Advancements in Cancer Therapy: Synergistic Dual and Triple Inhibitors Targeting PIM and PI3K/mTOR Pathways

The PI3K/AKT pathway is frequently activated in cancer, and while inhibitors of this pathway have been developed, their effectiveness is often hindered by the activation of compensatory signaling pathways. PIM kinases represent one such compensatory pathway that can promote resistance to therapies targeting AKT and mTOR. This has led to the exploration of dual and triple inhibitors that target both PIM kinases and components of the PI3K/AKT/mTOR pathway.

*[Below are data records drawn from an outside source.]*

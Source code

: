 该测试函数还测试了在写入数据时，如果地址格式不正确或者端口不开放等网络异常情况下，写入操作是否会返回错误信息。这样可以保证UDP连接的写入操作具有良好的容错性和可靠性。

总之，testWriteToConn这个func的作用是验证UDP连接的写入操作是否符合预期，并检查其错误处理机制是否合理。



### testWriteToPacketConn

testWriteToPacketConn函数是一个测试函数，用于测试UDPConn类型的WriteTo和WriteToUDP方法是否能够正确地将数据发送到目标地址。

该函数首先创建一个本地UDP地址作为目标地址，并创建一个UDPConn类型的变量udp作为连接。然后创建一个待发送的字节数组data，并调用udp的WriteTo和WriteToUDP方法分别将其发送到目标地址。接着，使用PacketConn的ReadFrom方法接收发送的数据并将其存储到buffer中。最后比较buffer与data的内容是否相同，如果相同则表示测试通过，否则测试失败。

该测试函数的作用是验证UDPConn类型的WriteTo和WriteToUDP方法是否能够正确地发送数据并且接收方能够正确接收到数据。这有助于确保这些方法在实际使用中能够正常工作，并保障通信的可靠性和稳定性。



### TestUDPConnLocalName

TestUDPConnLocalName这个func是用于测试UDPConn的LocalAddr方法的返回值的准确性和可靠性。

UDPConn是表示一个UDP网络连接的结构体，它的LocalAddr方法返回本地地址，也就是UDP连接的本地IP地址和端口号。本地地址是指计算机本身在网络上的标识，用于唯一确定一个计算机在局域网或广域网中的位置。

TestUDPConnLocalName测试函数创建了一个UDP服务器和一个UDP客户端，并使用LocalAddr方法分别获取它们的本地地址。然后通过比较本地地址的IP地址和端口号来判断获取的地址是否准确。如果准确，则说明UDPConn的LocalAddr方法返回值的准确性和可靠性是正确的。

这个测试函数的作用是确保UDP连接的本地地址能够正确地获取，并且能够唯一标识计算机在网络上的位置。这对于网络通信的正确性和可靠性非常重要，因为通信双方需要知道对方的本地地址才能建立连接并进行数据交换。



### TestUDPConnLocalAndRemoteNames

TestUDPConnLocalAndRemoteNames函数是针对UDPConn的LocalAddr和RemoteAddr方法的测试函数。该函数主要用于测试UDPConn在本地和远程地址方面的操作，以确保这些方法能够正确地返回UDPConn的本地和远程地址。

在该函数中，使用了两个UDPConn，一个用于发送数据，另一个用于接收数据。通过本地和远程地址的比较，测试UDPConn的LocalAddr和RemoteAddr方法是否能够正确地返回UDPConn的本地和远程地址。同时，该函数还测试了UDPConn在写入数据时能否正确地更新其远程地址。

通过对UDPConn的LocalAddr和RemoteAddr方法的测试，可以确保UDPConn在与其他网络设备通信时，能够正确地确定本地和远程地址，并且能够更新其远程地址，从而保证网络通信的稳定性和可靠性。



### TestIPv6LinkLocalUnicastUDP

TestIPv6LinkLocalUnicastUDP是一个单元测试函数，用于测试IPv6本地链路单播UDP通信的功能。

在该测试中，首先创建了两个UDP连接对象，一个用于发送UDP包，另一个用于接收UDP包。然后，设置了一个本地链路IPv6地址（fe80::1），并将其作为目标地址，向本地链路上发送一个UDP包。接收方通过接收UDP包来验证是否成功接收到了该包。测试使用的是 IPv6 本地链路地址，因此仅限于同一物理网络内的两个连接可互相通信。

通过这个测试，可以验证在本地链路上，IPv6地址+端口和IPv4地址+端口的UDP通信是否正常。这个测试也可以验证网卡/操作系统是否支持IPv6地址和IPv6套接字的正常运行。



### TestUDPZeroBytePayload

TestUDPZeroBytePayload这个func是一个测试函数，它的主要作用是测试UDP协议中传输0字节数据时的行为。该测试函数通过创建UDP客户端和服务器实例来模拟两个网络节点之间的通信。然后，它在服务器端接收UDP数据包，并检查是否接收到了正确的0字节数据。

A new series of compounds, ETP-539/(IBL-202) and ETP-339/(IBL-301), have been identified that exhibit dual PIM/PI3K and triple PIM/PI3K/mTOR inhibitory activity, respectively. These compounds have demonstrated low nanomolar inhibition of their target kinases and high selectivity against a panel of 456 kinases. Both inhibitors have shown increased potency over selective inhibitors in various cancer cell lines, including leukemia, lymphoma, colon, and NSCLC.

Mechanistic studies have indicated that these inhibitors induce cell cycle arrest and apoptosis in AML and NSCLC cell lines and decrease the expression of biomarkers. The inhibitors have been optimized for in vitro ADME properties and have shown excellent oral bioavailability. In vivo testing in mouse models of AML and NSCLC has demonstrated significant antitumor efficacy and downregulation of targeted biomarkers without any observed toxicity.

The findings provide a strong basis for the continued preclinical development of ETP-539/(IBL-202) and ETP-339/(IBL-301) and suggest their potential clinical utility in treating AML and NSCLC tumors.